Le previsioni indicano piogge comprese tra 13 e 25 cm su Haiti e la Repubblica Dominicana entro venerdì, con accumuli minori (2,5–8 cm) attesi su Aruba, Porto Rico e Giamaica. Anche quantità di pioggia moderate, in aree già vulnerabili, potrebbero provocare frane e alluvioni lampo.
A Santo Domingo, capitale della Repubblica Dominicana, le forti precipitazioni associate a Melissa hanno già causato disagi alla circolazione e danni minori alle infrastrutture. Le autorità locali hanno inoltre annullato le partite della lega professionistica di baseball, mentre il presidente Luis Abinader ha incontrato i responsabili della protezione civile per coordinare le operazioni di emergenza.

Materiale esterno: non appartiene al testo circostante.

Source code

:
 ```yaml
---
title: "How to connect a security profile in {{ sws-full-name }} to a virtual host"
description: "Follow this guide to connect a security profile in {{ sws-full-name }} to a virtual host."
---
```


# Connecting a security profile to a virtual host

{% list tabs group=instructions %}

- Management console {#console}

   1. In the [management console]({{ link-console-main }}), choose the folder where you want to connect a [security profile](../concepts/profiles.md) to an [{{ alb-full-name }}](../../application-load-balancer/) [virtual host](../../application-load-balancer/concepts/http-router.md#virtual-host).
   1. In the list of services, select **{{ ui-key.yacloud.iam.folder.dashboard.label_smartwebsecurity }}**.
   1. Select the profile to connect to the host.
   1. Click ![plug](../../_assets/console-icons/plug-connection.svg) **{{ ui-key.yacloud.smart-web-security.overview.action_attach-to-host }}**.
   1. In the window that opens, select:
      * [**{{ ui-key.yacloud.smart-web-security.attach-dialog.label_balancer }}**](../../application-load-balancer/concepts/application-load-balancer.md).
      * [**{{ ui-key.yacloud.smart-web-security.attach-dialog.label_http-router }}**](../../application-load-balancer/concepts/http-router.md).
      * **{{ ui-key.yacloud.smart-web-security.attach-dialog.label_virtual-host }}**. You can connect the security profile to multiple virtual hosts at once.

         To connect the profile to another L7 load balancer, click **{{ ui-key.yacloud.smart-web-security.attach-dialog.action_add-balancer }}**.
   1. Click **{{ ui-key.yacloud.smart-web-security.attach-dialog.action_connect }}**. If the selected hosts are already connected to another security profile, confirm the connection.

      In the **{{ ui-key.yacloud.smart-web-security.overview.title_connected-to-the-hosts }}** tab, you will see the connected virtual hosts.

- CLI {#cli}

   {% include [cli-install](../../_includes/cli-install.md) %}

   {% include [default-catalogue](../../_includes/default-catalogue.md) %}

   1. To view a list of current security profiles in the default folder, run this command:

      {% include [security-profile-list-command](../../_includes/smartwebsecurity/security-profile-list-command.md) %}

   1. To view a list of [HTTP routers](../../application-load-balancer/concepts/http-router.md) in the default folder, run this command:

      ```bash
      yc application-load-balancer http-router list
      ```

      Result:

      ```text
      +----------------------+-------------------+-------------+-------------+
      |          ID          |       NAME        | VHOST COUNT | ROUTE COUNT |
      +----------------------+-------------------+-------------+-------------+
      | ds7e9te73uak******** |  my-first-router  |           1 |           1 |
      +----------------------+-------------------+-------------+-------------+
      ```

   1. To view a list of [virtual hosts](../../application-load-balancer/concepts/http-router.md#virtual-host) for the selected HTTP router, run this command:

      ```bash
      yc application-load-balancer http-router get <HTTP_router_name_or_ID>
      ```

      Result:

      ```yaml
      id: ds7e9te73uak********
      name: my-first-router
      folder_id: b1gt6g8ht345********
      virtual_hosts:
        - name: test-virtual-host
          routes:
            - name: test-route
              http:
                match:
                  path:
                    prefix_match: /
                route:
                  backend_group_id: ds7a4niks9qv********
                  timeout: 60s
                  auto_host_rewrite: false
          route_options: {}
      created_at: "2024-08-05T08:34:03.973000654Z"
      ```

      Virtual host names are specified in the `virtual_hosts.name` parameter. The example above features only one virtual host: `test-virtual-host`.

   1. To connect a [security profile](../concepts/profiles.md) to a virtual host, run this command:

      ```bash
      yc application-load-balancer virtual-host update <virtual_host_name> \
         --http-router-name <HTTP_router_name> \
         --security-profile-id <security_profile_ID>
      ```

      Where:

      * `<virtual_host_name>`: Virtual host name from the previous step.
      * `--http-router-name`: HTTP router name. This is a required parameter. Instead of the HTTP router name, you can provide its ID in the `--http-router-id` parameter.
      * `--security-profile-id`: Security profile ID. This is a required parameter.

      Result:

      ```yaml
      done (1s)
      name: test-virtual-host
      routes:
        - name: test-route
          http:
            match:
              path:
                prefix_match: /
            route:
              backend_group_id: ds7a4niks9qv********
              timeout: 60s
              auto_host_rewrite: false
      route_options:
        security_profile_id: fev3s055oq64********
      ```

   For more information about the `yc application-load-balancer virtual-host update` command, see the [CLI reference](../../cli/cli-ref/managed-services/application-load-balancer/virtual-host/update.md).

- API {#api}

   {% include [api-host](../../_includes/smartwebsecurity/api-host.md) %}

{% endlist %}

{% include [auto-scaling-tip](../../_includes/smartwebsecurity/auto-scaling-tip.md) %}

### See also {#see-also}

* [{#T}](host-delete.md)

I meteorologi del NHC continuano a monitorare l’evoluzione della tempesta, che potrebbe intensificarsi nelle prossime 48 ore. Sebbene Melissa non abbia ancora raggiunto la forza di un uragano, il sistema presenta condizioni favorevoli per un ulteriore rafforzamento.
Con la stagione degli uragani atlantici che prosegue fino a fine novembre, è importante non sottovalutare le tempeste tropicali, che possono comunque provocare danni significativi a infrastrutture, agricoltura e comunità costiere.